SpeechRecognitionAgent¶

Overview¶

The SpeechRecognitionAgent in the RAI framework is a specialized agent that performs voice activity detection (VAD), audio recording, and transcription. It integrates tightly with audio input sources and ROS2 messaging, allowing it to serve as a real-time voice interface for robotic systems.

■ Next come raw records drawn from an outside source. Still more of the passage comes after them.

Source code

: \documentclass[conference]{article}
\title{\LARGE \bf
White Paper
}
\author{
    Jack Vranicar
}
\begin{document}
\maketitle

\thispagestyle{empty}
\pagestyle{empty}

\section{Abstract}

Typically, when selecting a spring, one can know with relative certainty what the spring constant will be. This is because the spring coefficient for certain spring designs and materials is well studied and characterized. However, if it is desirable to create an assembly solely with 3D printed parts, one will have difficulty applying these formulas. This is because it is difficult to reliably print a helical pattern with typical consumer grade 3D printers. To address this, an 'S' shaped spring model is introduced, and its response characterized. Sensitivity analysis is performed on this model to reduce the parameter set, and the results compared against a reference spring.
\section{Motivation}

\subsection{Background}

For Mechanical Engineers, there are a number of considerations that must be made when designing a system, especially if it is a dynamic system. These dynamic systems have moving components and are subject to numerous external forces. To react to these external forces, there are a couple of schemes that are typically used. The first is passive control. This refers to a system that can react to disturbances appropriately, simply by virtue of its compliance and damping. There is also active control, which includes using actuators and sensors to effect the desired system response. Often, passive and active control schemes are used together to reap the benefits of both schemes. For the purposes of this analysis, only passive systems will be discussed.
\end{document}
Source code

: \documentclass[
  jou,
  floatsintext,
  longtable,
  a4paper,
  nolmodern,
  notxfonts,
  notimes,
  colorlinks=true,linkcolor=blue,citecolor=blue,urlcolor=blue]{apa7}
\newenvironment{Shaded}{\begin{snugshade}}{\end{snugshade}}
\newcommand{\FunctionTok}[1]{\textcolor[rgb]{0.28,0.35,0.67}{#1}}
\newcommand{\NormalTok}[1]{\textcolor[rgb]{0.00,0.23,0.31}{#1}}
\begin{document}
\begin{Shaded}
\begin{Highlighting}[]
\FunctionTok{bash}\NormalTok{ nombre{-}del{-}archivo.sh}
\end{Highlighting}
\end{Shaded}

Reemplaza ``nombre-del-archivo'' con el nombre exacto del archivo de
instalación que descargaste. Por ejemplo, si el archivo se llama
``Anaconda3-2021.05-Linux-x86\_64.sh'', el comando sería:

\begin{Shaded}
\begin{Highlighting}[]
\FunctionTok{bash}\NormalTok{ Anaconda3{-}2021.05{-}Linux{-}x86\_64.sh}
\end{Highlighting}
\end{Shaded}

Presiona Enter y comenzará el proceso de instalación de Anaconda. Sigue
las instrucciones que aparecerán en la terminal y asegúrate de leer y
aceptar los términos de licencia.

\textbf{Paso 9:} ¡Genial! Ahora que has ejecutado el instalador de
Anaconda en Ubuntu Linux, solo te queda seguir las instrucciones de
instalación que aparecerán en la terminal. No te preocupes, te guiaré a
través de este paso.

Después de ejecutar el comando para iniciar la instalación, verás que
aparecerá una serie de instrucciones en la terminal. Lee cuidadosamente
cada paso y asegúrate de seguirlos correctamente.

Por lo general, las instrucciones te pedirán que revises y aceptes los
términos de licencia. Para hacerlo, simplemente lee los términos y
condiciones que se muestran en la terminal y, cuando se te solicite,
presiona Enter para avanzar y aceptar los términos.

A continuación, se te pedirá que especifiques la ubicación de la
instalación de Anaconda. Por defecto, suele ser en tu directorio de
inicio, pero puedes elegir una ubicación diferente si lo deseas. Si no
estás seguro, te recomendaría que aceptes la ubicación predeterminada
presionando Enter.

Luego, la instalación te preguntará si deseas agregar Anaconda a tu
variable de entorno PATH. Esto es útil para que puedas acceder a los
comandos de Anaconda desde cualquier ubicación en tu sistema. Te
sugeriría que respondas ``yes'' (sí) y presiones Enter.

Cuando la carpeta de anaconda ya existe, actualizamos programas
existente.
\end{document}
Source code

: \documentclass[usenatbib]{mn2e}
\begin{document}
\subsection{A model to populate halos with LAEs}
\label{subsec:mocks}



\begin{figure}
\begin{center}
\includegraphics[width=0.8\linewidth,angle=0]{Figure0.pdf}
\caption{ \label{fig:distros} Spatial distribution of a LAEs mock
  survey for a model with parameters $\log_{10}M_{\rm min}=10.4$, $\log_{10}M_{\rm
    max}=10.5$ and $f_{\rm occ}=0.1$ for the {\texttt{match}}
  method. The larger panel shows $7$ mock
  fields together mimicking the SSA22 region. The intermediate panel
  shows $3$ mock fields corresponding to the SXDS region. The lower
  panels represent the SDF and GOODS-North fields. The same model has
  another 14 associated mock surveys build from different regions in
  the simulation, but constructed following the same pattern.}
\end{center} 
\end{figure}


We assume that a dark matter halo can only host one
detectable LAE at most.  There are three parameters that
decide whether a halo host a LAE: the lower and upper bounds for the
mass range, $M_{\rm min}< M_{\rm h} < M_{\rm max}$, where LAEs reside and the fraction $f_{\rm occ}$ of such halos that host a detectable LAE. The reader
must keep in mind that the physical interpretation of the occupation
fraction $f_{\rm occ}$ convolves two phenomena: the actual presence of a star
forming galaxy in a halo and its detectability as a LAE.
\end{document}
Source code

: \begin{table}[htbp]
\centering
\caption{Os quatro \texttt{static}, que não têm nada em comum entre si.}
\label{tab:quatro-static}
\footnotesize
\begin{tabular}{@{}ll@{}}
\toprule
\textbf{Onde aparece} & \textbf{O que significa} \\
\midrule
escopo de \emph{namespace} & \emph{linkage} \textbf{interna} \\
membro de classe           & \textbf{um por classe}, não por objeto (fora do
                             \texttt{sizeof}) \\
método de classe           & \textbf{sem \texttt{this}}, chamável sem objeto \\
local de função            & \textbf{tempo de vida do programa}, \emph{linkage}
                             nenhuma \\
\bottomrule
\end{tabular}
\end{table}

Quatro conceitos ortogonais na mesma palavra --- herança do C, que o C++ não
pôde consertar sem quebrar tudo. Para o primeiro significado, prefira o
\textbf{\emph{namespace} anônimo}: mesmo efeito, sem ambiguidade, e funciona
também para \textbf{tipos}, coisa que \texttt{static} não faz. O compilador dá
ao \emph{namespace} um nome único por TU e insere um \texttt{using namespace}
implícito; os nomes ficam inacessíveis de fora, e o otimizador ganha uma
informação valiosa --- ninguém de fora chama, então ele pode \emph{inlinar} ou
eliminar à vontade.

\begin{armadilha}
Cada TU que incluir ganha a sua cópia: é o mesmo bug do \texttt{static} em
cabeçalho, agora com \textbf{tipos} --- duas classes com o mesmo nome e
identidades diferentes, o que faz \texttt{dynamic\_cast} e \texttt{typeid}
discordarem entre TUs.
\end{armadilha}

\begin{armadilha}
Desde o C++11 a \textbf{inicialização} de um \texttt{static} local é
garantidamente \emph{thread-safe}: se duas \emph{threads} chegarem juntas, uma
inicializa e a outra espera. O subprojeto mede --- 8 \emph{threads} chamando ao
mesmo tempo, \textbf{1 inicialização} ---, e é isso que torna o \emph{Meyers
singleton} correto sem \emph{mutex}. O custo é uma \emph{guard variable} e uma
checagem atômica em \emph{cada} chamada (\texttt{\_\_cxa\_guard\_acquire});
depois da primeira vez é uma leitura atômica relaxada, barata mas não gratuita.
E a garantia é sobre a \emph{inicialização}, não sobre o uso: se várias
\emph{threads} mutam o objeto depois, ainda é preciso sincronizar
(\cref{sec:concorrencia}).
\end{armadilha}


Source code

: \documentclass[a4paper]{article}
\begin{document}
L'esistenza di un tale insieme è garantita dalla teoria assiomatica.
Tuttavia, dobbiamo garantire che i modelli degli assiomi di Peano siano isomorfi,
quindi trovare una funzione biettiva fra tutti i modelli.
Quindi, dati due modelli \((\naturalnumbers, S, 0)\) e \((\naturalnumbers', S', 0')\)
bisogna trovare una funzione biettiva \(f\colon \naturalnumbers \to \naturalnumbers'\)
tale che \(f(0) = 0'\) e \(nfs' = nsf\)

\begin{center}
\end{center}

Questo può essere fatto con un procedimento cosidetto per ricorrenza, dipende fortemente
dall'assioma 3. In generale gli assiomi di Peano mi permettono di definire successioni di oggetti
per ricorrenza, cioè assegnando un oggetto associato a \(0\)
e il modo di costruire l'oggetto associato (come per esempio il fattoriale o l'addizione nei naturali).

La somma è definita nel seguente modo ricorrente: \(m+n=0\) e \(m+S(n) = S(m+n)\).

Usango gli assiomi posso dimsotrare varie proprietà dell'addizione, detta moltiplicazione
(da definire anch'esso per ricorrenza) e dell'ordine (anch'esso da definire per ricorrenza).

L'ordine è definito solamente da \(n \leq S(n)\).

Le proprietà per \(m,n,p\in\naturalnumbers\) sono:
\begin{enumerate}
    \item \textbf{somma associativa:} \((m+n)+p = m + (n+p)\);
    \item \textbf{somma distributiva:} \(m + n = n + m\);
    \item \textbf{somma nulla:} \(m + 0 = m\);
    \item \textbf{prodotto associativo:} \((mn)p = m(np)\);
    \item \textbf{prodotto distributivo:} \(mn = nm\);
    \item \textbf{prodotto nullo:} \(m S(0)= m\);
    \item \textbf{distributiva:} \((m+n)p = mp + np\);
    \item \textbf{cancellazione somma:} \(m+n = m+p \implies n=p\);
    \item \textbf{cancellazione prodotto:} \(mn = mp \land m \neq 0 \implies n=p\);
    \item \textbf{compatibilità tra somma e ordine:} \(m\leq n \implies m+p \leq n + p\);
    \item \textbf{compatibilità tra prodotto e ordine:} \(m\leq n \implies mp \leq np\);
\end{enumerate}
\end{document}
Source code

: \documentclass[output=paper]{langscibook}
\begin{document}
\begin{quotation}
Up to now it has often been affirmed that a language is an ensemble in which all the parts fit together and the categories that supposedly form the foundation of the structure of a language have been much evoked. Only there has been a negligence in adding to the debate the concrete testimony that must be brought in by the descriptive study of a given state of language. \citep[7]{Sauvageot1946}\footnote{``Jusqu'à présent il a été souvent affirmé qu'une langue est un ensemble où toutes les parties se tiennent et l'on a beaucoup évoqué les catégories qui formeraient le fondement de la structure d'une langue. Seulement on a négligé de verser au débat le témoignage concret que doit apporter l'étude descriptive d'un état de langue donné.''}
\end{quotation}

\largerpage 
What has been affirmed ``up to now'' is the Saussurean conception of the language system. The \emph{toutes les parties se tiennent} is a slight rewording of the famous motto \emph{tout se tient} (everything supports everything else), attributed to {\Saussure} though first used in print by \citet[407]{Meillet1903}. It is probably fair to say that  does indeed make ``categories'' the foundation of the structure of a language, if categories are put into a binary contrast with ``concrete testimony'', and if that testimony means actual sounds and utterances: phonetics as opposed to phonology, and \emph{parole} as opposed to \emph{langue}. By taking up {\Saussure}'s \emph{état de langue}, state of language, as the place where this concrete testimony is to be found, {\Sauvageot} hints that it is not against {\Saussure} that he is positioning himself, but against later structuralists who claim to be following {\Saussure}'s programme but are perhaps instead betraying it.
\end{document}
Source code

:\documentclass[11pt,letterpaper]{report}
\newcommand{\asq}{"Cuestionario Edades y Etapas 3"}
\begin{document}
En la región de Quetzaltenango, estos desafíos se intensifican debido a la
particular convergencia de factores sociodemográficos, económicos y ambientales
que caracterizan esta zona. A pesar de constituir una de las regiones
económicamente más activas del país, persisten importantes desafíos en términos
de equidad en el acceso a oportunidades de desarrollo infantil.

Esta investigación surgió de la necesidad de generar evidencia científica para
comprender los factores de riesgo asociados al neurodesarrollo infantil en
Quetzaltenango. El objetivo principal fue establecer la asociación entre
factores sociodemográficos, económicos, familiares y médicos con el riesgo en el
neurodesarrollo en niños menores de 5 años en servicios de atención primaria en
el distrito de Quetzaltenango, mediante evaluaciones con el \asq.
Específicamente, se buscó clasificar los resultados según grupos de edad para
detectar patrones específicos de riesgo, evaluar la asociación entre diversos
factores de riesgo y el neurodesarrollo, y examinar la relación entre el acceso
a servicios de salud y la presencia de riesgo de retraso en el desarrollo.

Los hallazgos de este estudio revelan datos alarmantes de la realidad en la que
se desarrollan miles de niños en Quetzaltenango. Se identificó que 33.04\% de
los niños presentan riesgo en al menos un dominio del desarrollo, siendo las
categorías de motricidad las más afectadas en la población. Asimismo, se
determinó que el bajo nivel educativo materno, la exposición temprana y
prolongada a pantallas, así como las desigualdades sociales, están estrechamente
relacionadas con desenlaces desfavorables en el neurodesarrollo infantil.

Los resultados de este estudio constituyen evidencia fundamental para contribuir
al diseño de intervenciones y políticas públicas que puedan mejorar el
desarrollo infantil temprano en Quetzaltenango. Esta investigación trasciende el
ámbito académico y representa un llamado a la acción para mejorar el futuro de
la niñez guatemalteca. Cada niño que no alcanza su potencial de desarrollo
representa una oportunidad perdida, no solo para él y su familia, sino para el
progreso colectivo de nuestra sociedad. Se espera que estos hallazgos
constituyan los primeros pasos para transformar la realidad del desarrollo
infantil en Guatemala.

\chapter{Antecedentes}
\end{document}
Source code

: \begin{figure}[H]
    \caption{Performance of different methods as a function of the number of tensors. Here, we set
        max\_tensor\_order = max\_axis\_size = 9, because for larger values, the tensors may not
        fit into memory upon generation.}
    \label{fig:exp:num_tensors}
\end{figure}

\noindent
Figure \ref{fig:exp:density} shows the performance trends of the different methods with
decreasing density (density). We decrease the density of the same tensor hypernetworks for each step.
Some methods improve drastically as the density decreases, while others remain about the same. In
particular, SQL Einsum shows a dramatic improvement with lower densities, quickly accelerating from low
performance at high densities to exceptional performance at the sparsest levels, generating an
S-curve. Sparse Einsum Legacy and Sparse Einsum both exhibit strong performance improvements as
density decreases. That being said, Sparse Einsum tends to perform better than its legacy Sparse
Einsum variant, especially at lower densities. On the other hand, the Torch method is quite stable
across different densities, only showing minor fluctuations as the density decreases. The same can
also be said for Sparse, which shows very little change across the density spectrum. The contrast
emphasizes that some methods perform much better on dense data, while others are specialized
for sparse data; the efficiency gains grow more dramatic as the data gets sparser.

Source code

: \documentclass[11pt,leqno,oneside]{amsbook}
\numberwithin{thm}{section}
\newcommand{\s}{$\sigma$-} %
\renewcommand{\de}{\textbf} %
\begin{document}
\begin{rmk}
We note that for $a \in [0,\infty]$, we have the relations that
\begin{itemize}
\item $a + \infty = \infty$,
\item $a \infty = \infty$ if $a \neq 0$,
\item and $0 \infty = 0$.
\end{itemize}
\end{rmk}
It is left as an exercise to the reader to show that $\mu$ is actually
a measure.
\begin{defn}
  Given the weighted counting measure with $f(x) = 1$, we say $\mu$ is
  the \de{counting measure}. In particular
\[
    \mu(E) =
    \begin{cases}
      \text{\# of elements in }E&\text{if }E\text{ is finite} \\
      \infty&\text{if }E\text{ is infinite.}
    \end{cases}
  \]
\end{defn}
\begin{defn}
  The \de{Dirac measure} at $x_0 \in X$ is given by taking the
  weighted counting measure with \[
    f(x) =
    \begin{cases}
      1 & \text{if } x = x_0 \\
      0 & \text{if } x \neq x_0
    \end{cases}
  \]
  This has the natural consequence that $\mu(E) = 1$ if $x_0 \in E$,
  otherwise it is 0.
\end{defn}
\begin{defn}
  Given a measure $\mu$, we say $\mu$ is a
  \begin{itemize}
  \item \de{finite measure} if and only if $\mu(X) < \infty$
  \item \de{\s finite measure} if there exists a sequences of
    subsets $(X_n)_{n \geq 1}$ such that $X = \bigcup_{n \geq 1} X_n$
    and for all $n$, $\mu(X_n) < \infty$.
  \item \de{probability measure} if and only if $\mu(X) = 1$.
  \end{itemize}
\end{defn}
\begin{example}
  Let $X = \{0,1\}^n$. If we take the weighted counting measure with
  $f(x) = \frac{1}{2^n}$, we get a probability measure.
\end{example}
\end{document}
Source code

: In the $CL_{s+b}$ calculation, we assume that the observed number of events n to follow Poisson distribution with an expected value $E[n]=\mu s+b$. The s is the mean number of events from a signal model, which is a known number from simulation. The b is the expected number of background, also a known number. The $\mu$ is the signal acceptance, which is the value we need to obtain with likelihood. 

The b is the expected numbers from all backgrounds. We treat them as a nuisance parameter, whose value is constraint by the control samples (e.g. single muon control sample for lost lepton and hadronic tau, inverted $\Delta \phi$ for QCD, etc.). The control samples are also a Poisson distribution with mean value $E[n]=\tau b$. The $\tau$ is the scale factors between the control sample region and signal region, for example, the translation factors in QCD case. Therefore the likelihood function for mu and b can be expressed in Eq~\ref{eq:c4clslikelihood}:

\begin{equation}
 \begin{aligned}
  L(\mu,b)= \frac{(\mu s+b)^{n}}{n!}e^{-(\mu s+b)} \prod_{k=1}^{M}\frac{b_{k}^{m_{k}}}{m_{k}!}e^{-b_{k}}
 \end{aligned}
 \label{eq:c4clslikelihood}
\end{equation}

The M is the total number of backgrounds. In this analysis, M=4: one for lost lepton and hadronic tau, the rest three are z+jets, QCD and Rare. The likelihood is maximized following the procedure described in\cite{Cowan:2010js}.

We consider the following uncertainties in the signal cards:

This agent manages multiple pipelines for detecting when to start and stop recording, performs transcription using configurable models, and broadcasts messages to relevant ROS2 topics.

Class Definition¶

SpeechRecognitionAgent class definition

`rai_s2s.asr.agents.asr_agent.SpeechRecognitionAgent` ¶

Bases: BaseAgent

Agent responsible for voice recognition, transcription, and processing voice activity.

Parameters:

Name	Type	Description	Default
`microphone_config`	`SoundDeviceConfig`	Configuration for the microphone device used for audio input.	required
`ros2_name`	`str`	Name of the ROS2 node.	required
`transcription_model`	`BaseTranscriptionModel`	Model used for transcribing audio input to text.	required
`vad`	`BaseVoiceDetectionModel`	Voice activity detection model used to determine when speech is present.	required
`grace_period`	`float`	Time in seconds to wait before stopping recording after speech ends, by default 1.0.	`1.0`
`logger`	`Optional[Logger]`	Logger instance for logging messages, by default None.	`None`

Source code in rai_s2s/asr/agents/asr_agent.py

class SpeechRecognitionAgent(BaseAgent):
    """
    Agent responsible for voice recognition, transcription, and processing voice activity.

    Parameters
    ----------
    microphone_config : SoundDeviceConfig
        Configuration for the microphone device used for audio input.
    ros2_name : str
        Name of the ROS2 node.
    transcription_model : BaseTranscriptionModel
        Model used for transcribing audio input to text.
    vad : BaseVoiceDetectionModel
        Voice activity detection model used to determine when speech is present.
    grace_period : float, optional
        Time in seconds to wait before stopping recording after speech ends, by default 1.0.
    logger : Optional[logging.Logger], optional
        Logger instance for logging messages, by default None.
    """

    def __init__(
        self,
        microphone_config: SoundDeviceConfig,
        ros2_name: str,
        transcription_model: BaseTranscriptionModel,
        vad: BaseVoiceDetectionModel,
        grace_period: float = 1.0,
        logger: Optional[logging.Logger] = None,
    ):
        if logger is None:
            self.logger = logging.getLogger(__name__)
        else:
            self.logger = logger
        self.microphone = SoundDeviceConnector(
            targets=[], sources=[("microphone", microphone_config)]
        )
        self.ros2_hri_connector = ROS2HRIConnector(ros2_name)
        self.ros2_connector = ROS2Connector(ros2_name + "ari")
        super().__init__()
        self.should_record_pipeline: List[BaseVoiceDetectionModel] = []
        self.should_stop_pipeline: List[BaseVoiceDetectionModel] = []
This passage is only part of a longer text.